Realist View - answers the question presented by taking the scriptures in a literal fashion and rests heavily upon the meanings of Ezek 18:2-4; 19-20 and Heb 7:9-10 but which must be first wrench from its context in order to arrive at a therefore incorrect conclusion.  The realist would place everyone in the garden with Adam and fell with him and gives the soul an existence prior to being born physically.  This view is an attempt to deny the imputation of sin from Adam to all man kind which is clearly taught in Rom 5:12 where we find three clear teachings; sin entered through one man, as result of his sin death entered, and all sinned.  However as RC Sproul notes some object stating “We don’t mind having our guilt transferred to Jesus or having his righteousness transferred to us; it is having the guilt of Adam transferred to us that makes us howl.”

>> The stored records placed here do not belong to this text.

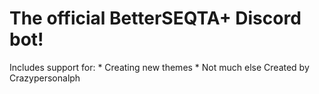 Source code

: # The official BetterSEQTA+ Discord bot!
Includes support for:
    * Creating new themes
    * Not much else
Created by Crazypersonalph
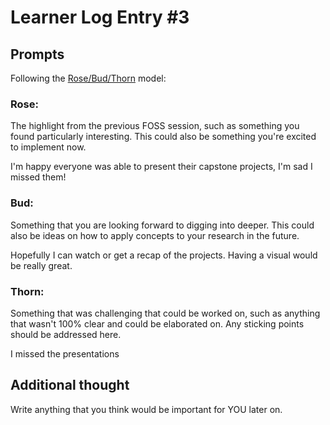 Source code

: # Learner Log Entry #3 

## Prompts
Following the [Rose/Bud/Thorn](https://www.panoramaed.com/blog/rose-bud-thorn-activity-and-worksheet#:~:text=%22Rose%2C%20Bud%2C%20Thorn%22%20is%20a%20mindful%20design%2D,day%2C%20week%2C%20or%20month.) model:

### Rose:
The highlight from the previous FOSS session, such as something you found particularly interesting. This could also be something you're excited to implement now.

I'm happy everyone was able to present their capstone projects, I'm sad I missed them!

### Bud: 
Something that you are looking forward to digging into deeper. This could also be ideas on how to apply concepts to your research in the future. 

Hopefully I can watch or get a recap of the projects. Having a visual would be really great.

### Thorn: 
Something that was challenging that could be worked on, such as anything that wasn't 100% clear and could be elaborated on. Any sticking points should be addressed here. 

I missed the presentations

## Additional thought
Write anything that you think would be important for YOU later on.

Last is the Representative View - which proposes that Adam acted as the representative of the entire, yet unborn, human race.  It sees Adam as the best possible candidate for the task and trusts that God in choosing (electing) Adam did so perfectly, righteously and justly.  That Adam’s sin was our sin is seen also in Rom 5:12 in the phrase “all sinned.”  John McArthur in his commentary on Romans states: “Sinned translates a Greek aorist tense, indicating that at one point in time all men sinned.  That, of course, was the time that Adam first sinned.  His sin became mankind's sin, because all mankind were in his loins.”  The entire human race was found in Adam just as the child of promise and the descendants of promise were all in Abraham (Gen 15).  However, this cannot be viewed as one receiving unjust punishment for the sins of another as RC Sproul states: “What God has done for me is to redeem me from my sin.  He has not redeemed me from his [Adam’s] sin.”  And this is true for one man's sins accounted (or not accounted) to another; but we must allow for this exact case in that Christ in His sinless perfection received the punishment for another in that “He who knew no sin to be sin for us” (2 Cor 5:21). 

It is therefore the “Federal or Representative View” which more closely aligns with the Scriptures.  It, within the context of Scripture builds the case which offers the best possible explanation of how we are born in sin and from the moment we draw breath fall under condemnation.